SC Tavriya
- Full name: Sports Club Tavriya
- Nickname: Tatars
- Founded: 1958, 2016
- Dissolved: 2014, 2022
- Ground: Marianivka Stadium, Marianivka Mashynobudivnyk Stadium, Beryslav (RSC Lokomotyv), Simferopol
- Capacity: 19,978 (RSC Lokomotyv)
- Chairman: Serhiy Kunitsyn
- League: Ukrainian Second League
- 2021–22: 5th, Group B
- Website: tavriya.com.ua
| Home colours | Away colours |

= SC Tavriya Simferopol =

Crimean football club (1958–2014)

Sports Club Tavriya (Спортивний клуб "Таврія") was a Ukrainian football club from Simferopol.

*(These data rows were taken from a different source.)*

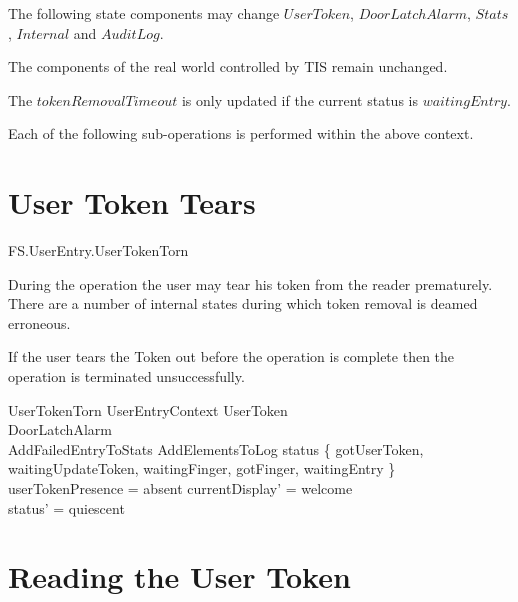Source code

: \begin{Zcomment}
\item
The following state components may change $UserToken$,
$DoorLatchAlarm$, $Stats$, $Internal$ and $AuditLog$.
\item
The components of the real world controlled by TIS remain unchanged.
\item
The $tokenRemovalTimeout$ is only updated if the current status is
$waitingEntry$.
\end{Zcomment}

Each of the following sub-operations is performed within the above context.

\section{User Token Tears}

\begin{traceunit}{FS.UserEntry.UserTokenTorn}
\end{traceunit}


During the operation the user may tear his token from the reader
prematurely. There are a number of internal states during which token
removal is deamed erroneous.

If the user tears the Token out before the operation is complete then
the operation is terminated unsuccessfully.

\begin{schema}{UserTokenTorn}
        UserEntryContext
\also
	\Xi UserToken
\\      \Xi DoorLatchAlarm
\\      AddFailedEntryToStats
\also
        AddElementsToLog     
\where
        status \in \{ gotUserToken, waitingUpdateToken,
waitingFinger, gotFinger, waitingEntry \}
\\      userTokenPresence = absent
\also
        currentDisplay' = welcome
\\      status' = quiescent 
\end{schema}

\section{Reading the User Token}

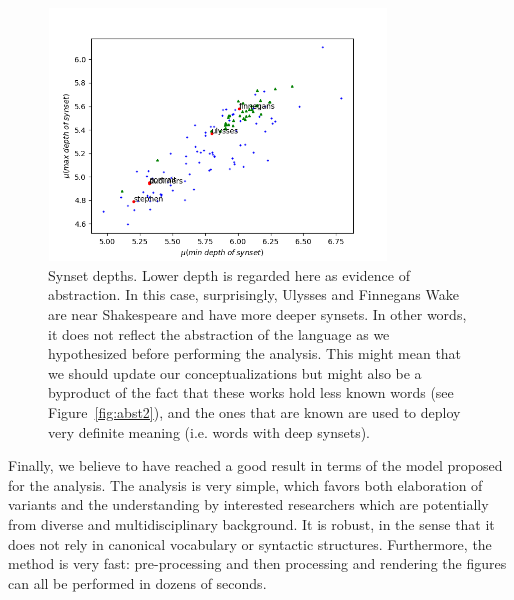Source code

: \documentclass[12pt,fleqn]{article}
\begin{document}
\begin{figure}[!htbp] %
\vspace{-2pt}
\begin{center}
\includegraphics[height=6.7cm,width=9cm]{figs/abst1}%
\caption{Synset depths. Lower depth is regarded here as evidence of abstraction. 
    In this case, surprisingly, Ulysses and Finnegans Wake are near Shakespeare and have more deeper synsets.
    In other words, it does not reflect the abstraction of the language as we hypothesized before performing the analysis.
    This might mean that we should update our conceptualizations but might also be a byproduct of the fact that these works hold less known words (see Figure~\ref{fig:abst2}), and the ones that are known are used to deploy very definite meaning (i.e. words with deep synsets).}
\label{fig:abst1}%
\end{center}
\end{figure}

Finally,
we believe to have reached a good result in terms of the
model proposed for the analysis.
The analysis is very simple, which favors both elaboration of
variants and the understanding by interested researchers which are potentially from
diverse and multidisciplinary background.
It is robust, in the sense that it does not rely in canonical vocabulary or syntactic structures.
Furthermore, the method is very fast:
pre-processing and then processing and rendering the figures can all be performed in dozens of seconds.
\end{document}
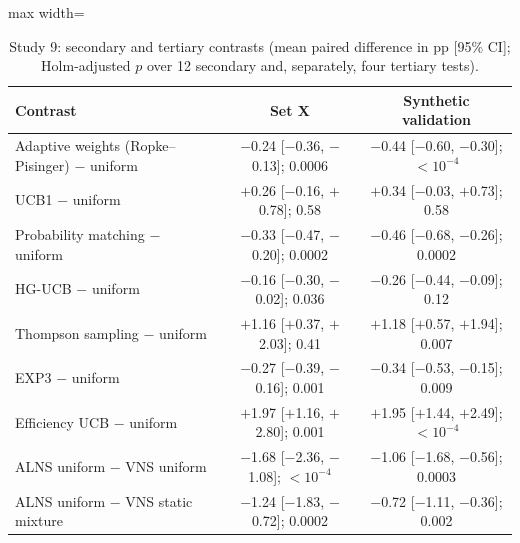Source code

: \begin{table}[t]
\caption{Study 9: secondary and tertiary contrasts (mean paired difference in pp [95\% CI]; Holm-adjusted $p$ over 12 secondary and, separately, four tertiary tests).}\label{tab:s9tests}
\centering
\small
\begin{adjustbox}{max width=\linewidth}
\begin{tabular}{lcc}
\toprule
Contrast & Set X & Synthetic validation \\
\midrule
Adaptive weights (Ropke--Pisinger) $-$ uniform & $-$0.24 [$-$0.36, $-$0.13]; 0.0006 & $-$0.44 [$-$0.60, $-$0.30]; \ensuremath{<10^{-4}} \\
UCB1 $-$ uniform & $+$0.26 [$-$0.16, $+$0.78]; 0.58 & $+$0.34 [$-$0.03, $+$0.73]; 0.58 \\
Probability matching $-$ uniform & $-$0.33 [$-$0.47, $-$0.20]; 0.0002 & $-$0.46 [$-$0.68, $-$0.26]; 0.0002 \\
HG-UCB $-$ uniform & $-$0.16 [$-$0.30, $-$0.02]; 0.036 & $-$0.26 [$-$0.44, $-$0.09]; 0.12 \\
Thompson sampling $-$ uniform & $+$1.16 [$+$0.37, $+$2.03]; 0.41 & $+$1.18 [$+$0.57, $+$1.94]; 0.007 \\
EXP3 $-$ uniform & $-$0.27 [$-$0.39, $-$0.16]; 0.001 & $-$0.34 [$-$0.53, $-$0.15]; 0.009 \\
Efficiency UCB $-$ uniform & $+$1.97 [$+$1.16, $+$2.80]; 0.001 & $+$1.95 [$+$1.44, $+$2.49]; \ensuremath{<10^{-4}} \\
\addlinespace
ALNS uniform $-$ VNS uniform & $-$1.68 [$-$2.36, $-$1.08]; \ensuremath{<10^{-4}} & $-$1.06 [$-$1.68, $-$0.56]; 0.0003 \\
ALNS uniform $-$ VNS static mixture & $-$1.24 [$-$1.83, $-$0.72]; 0.0002 & $-$0.72 [$-$1.11, $-$0.36]; 0.002 \\
\bottomrule
\end{tabular}
\end{adjustbox}
\end{table}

Tavriya was a member of the Ukrainian Premier League from its founding and won the first Ukrainian Premier League making them one of three teams that have ever held this title.

After the annexation of Crimea by the Russian Federation in 2014, the club was forced to cease its existence after 56 years, while in occupied Crimean peninsula a new club composed of some of its staff and players joined the Russian Football Union under the new name FC TSK Simferopol.

In June 2015, the Football Federation of Ukraine and the Tavriya's president announced it would re-establish the club and its new home would be Kherson. On 29 August 2016, club was added to Group 2 of the 2016–17 Ukrainian Football Amateur League. The revamped club is based in Beryslav, Kherson oblast.

Prior to the start of the 2020–21 Ukrainian Second League the club merged with FC Tavriya Novotroitske, this fusion continued to play under the original name of SC Tavriya Simferopol (in the 2020–21 Ukrainian Second League season).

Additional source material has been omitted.